Would you copy each line of the records that includes the word "async"?

- - - -

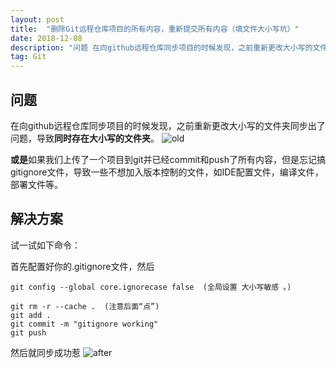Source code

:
 ```yaml
---
layout: post  
title:  "删除Git远程仓库项目的所有内容，重新提交所有内容（填文件大小写坑）"  
date: 2018-12-08  
description: "问题 在向github远程仓库同步项目的时候发现，之前重新更改大小写的文件夹同步出了问题，导致同时存在大小写的文件夹。 或是如果我们上传了一个项目到git并已经commit和push了所有内容，但是忘记搞gitignore文件，导致一些不想加入版本控制的文件，如IDE配置文件，编译文件，部署文件..."
tag: Git
---
```


## 问题
在向github远程仓库同步项目的时候发现，之前重新更改大小写的文件夹同步出了问题，导致**同时存在大小写的文件夹**。
![old](https://img-blog.csdnimg.cn/20181208165709361.png)


**或是**如果我们上传了一个项目到git并已经commit和push了所有内容，但是忘记搞gitignore文件，导致一些不想加入版本控制的文件，如IDE配置文件，编译文件，部署文件等。

## 解决方案
试一试如下命令：

首先配置好你的.gitignore文件，然后
```
git config --global core.ignorecase false  (全局设置 大小写敏感 。)
```

```
git rm -r --cache .  (注意后面“点”)
git add .
git commit -m "gitignore working"
git push
```
然后就同步成功惹
![after](https://img-blog.csdnimg.cn/20181208170203582.png)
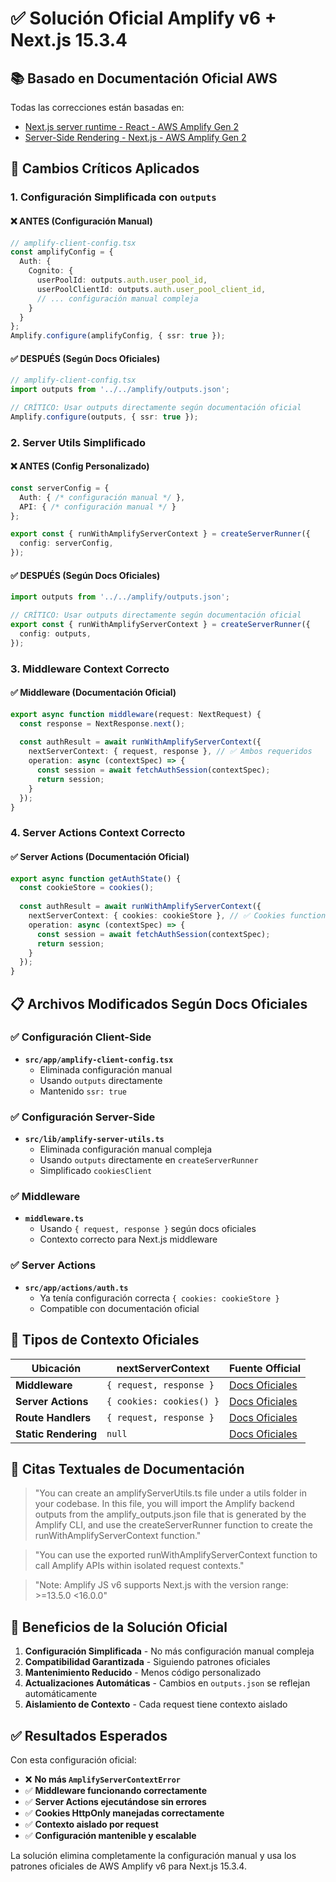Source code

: # ✅ Solución Oficial Amplify v6 + Next.js 15.3.4

## 📚 Basado en Documentación Oficial AWS

Todas las correcciones están basadas en:
- [Next.js server runtime - React - AWS Amplify Gen 2](https://docs.amplify.aws/react/build-a-backend/data/connect-from-server-runtime/nextjs-server-runtime/)
- [Server-Side Rendering - Next.js - AWS Amplify Gen 2](https://docs.amplify.aws/nextjs/build-a-backend/server-side-rendering/)

## 🔧 Cambios Críticos Aplicados

### 1. **Configuración Simplificada con `outputs`**

#### ❌ ANTES (Configuración Manual)
```typescript
// amplify-client-config.tsx
const amplifyConfig = {
  Auth: {
    Cognito: {
      userPoolId: outputs.auth.user_pool_id,
      userPoolClientId: outputs.auth.user_pool_client_id,
      // ... configuración manual compleja
    }
  }
};
Amplify.configure(amplifyConfig, { ssr: true });
```

#### ✅ DESPUÉS (Según Docs Oficiales)
```typescript
// amplify-client-config.tsx  
import outputs from '../../amplify/outputs.json';

// CRÍTICO: Usar outputs directamente según documentación oficial
Amplify.configure(outputs, { ssr: true });
```

### 2. **Server Utils Simplificado**

#### ❌ ANTES (Config Personalizado)
```typescript
const serverConfig = {
  Auth: { /* configuración manual */ },
  API: { /* configuración manual */ }
};

export const { runWithAmplifyServerContext } = createServerRunner({
  config: serverConfig,
});
```

#### ✅ DESPUÉS (Según Docs Oficiales)
```typescript
import outputs from '../../amplify/outputs.json';

// CRÍTICO: Usar outputs directamente según documentación oficial
export const { runWithAmplifyServerContext } = createServerRunner({
  config: outputs,
});
```

### 3. **Middleware Context Correcto**

#### ✅ Middleware (Documentación Oficial)
```typescript
export async function middleware(request: NextRequest) {
  const response = NextResponse.next();
  
  const authResult = await runWithAmplifyServerContext({
    nextServerContext: { request, response }, // ✅ Ambos requeridos
    operation: async (contextSpec) => {
      const session = await fetchAuthSession(contextSpec);
      return session;
    }
  });
}
```

### 4. **Server Actions Context Correcto**

#### ✅ Server Actions (Documentación Oficial)
```typescript
export async function getAuthState() {
  const cookieStore = cookies();
  
  const authResult = await runWithAmplifyServerContext({
    nextServerContext: { cookies: cookieStore }, // ✅ Cookies function
    operation: async (contextSpec) => {
      const session = await fetchAuthSession(contextSpec);
      return session;
    }
  });
}
```

## 📋 Archivos Modificados Según Docs Oficiales

### ✅ Configuración Client-Side
- **`src/app/amplify-client-config.tsx`**
  - Eliminada configuración manual
  - Usando `outputs` directamente
  - Mantenido `ssr: true`

### ✅ Configuración Server-Side  
- **`src/lib/amplify-server-utils.ts`**
  - Eliminada configuración manual compleja
  - Usando `outputs` directamente en `createServerRunner`
  - Simplificado `cookiesClient`

### ✅ Middleware
- **`middleware.ts`**
  - Usando `{ request, response }` según docs oficiales
  - Contexto correcto para Next.js middleware

### ✅ Server Actions
- **`src/app/actions/auth.ts`**
  - Ya tenía configuración correcta `{ cookies: cookieStore }`
  - Compatible con documentación oficial

## 🎯 Tipos de Contexto Oficiales

| Ubicación | nextServerContext | Fuente Official |
|-----------|------------------|-----------------|
| **Middleware** | `{ request, response }` | [Docs Oficiales](https://docs.amplify.aws/react/build-a-backend/data/connect-from-server-runtime/nextjs-server-runtime/) |
| **Server Actions** | `{ cookies: cookies() }` | [Docs Oficiales](https://docs.amplify.aws/react/build-a-backend/data/connect-from-server-runtime/nextjs-server-runtime/) |
| **Route Handlers** | `{ request, response }` | [Docs Oficiales](https://docs.amplify.aws/react/build-a-backend/data/connect-from-server-runtime/nextjs-server-runtime/) |
| **Static Rendering** | `null` | [Docs Oficiales](https://docs.amplify.aws/react/build-a-backend/data/connect-from-server-runtime/nextjs-server-runtime/) |

## 📖 Citas Textuales de Documentación

> "You can create an amplifyServerUtils.ts file under a utils folder in your codebase. In this file, you will import the Amplify backend outputs from the amplify_outputs.json file that is generated by the Amplify CLI, and use the createServerRunner function to create the runWithAmplifyServerContext function."

> "You can use the exported runWithAmplifyServerContext function to call Amplify APIs within isolated request contexts."

> "Note: Amplify JS v6 supports Next.js with the version range: >=13.5.0 <16.0.0"

## 🚀 Beneficios de la Solución Oficial

1. **Configuración Simplificada** - No más configuración manual compleja
2. **Compatibilidad Garantizada** - Siguiendo patrones oficiales
3. **Mantenimiento Reducido** - Menos código personalizado
4. **Actualizaciones Automáticas** - Cambios en `outputs.json` se reflejan automáticamente
5. **Aislamiento de Contexto** - Cada request tiene contexto aislado

## ✅ Resultados Esperados

Con esta configuración oficial:
- ❌ **No más `AmplifyServerContextError`**
- ✅ **Middleware funcionando correctamente**
- ✅ **Server Actions ejecutándose sin errores**
- ✅ **Cookies HttpOnly manejadas correctamente**
- ✅ **Contexto aislado por request**
- ✅ **Configuración mantenible y escalable**

La solución elimina completamente la configuración manual y usa los patrones oficiales de AWS Amplify v6 para Next.js 15.3.4.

- - - -

- Exercise output
export async function middleware(request: NextRequest) {
    operation: async (contextSpec) => {
export async function getAuthState() {
    operation: async (contextSpec) => {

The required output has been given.